<<<<

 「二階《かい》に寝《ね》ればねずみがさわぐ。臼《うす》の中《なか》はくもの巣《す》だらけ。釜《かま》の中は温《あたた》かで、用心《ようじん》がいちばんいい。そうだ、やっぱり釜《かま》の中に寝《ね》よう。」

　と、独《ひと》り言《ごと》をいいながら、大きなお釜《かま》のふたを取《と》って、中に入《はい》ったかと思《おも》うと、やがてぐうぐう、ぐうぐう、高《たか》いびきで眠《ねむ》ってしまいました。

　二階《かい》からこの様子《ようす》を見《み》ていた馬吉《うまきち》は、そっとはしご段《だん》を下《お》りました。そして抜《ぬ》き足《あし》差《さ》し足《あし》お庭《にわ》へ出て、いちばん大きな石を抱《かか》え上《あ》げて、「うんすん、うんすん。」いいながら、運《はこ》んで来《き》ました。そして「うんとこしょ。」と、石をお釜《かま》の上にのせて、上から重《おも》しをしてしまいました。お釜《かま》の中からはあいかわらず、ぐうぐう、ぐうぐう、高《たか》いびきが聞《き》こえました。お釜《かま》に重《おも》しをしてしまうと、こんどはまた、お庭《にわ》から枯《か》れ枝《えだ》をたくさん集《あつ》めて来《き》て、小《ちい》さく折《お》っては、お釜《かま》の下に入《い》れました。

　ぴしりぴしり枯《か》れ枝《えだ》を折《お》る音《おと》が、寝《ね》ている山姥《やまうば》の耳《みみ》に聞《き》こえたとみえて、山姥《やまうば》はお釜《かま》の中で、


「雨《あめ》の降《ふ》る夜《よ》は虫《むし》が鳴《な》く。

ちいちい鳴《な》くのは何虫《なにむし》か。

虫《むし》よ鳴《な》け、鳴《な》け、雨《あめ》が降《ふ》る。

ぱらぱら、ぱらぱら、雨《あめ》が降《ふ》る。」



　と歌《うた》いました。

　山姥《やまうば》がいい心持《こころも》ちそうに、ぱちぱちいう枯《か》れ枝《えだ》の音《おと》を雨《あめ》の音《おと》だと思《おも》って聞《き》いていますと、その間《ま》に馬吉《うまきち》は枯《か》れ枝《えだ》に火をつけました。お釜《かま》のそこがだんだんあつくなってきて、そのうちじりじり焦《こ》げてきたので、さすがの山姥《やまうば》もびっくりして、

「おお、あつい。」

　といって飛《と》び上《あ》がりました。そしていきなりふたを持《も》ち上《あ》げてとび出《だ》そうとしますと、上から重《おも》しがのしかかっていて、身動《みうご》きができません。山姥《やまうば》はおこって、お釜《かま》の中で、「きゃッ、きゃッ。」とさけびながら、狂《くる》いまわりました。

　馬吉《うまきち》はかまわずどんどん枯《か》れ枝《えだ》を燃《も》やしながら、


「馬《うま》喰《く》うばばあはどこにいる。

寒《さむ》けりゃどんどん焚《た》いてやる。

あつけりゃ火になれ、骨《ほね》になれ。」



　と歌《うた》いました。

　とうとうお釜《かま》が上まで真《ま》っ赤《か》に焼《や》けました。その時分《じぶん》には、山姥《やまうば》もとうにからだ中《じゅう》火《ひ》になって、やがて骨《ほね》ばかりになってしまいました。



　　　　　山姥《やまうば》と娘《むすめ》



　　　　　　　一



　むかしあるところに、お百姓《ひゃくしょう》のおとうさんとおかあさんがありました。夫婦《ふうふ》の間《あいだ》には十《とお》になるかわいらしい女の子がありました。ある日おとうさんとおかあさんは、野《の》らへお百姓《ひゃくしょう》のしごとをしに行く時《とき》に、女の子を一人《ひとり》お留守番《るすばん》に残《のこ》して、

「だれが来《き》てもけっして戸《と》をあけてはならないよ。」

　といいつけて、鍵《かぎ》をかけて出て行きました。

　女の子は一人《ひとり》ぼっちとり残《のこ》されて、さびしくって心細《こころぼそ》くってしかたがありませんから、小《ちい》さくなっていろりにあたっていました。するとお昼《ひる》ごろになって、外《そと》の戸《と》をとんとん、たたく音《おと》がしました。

>>>>

Copy out exactly the line holding "あつけりゃ火になれ、骨《ほね》になれ。」" and each line after it through the end of the entries, and leave out everything else.

あつけりゃ火になれ、骨《ほね》になれ。」



　と歌《うた》いました。

　とうとうお釜《かま》が上まで真《ま》っ赤《か》に焼《や》けました。その時分《じぶん》には、山姥《やまうば》もとうにからだ中《じゅう》火《ひ》になって、やがて骨《ほね》ばかりになってしまいました。



　　　　　山姥《やまうば》と娘《むすめ》



　　　　　　　一



　むかしあるところに、お百姓《ひゃくしょう》のおとうさんとおかあさんがありました。夫婦《ふうふ》の間《あいだ》には十《とお》になるかわいらしい女の子がありました。ある日おとうさんとおかあさんは、野《の》らへお百姓《ひゃくしょう》のしごとをしに行く時《とき》に、女の子を一人《ひとり》お留守番《るすばん》に残《のこ》して、

「だれが来《き》てもけっして戸《と》をあけてはならないよ。」

　といいつけて、鍵《かぎ》をかけて出て行きました。

　女の子は一人《ひとり》ぼっちとり残《のこ》されて、さびしくって心細《こころぼそ》くってしかたがありませんから、小《ちい》さくなっていろりにあたっていました。するとお昼《ひる》ごろになって、外《そと》の戸《と》をとんとん、たたく音《おと》がしました。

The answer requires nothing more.